EXERCISE GOAL
Across the records below, how many lines contain the string "Tools"? Give the number by itself.

%%

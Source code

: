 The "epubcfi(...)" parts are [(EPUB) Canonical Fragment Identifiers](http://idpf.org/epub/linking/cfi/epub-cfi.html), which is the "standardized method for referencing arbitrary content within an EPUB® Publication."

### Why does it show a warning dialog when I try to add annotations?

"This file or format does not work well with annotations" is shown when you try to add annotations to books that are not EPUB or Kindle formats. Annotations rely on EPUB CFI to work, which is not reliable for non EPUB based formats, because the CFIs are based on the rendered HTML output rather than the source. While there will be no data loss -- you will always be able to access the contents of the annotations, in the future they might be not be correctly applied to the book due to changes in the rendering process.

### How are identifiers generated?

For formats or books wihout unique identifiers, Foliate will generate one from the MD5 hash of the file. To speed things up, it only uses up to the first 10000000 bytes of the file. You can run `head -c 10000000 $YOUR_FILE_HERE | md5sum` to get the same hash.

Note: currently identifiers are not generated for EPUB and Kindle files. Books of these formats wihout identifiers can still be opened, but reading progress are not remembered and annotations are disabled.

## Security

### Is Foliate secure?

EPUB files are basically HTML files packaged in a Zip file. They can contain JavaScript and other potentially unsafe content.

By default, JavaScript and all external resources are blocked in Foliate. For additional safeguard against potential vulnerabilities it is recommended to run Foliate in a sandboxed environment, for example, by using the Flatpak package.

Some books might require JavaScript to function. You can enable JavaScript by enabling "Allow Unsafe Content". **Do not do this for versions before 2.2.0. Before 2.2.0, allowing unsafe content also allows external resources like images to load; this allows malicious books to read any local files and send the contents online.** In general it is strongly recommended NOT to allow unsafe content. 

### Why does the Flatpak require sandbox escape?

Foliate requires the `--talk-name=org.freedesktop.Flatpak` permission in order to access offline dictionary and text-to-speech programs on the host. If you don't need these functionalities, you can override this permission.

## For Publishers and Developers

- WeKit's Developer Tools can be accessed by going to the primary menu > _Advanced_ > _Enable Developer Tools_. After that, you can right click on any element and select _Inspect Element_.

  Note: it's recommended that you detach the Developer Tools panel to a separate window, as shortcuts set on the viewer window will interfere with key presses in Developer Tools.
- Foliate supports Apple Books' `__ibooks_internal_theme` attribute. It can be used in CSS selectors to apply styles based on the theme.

%%

SOLVED PROBLEM
2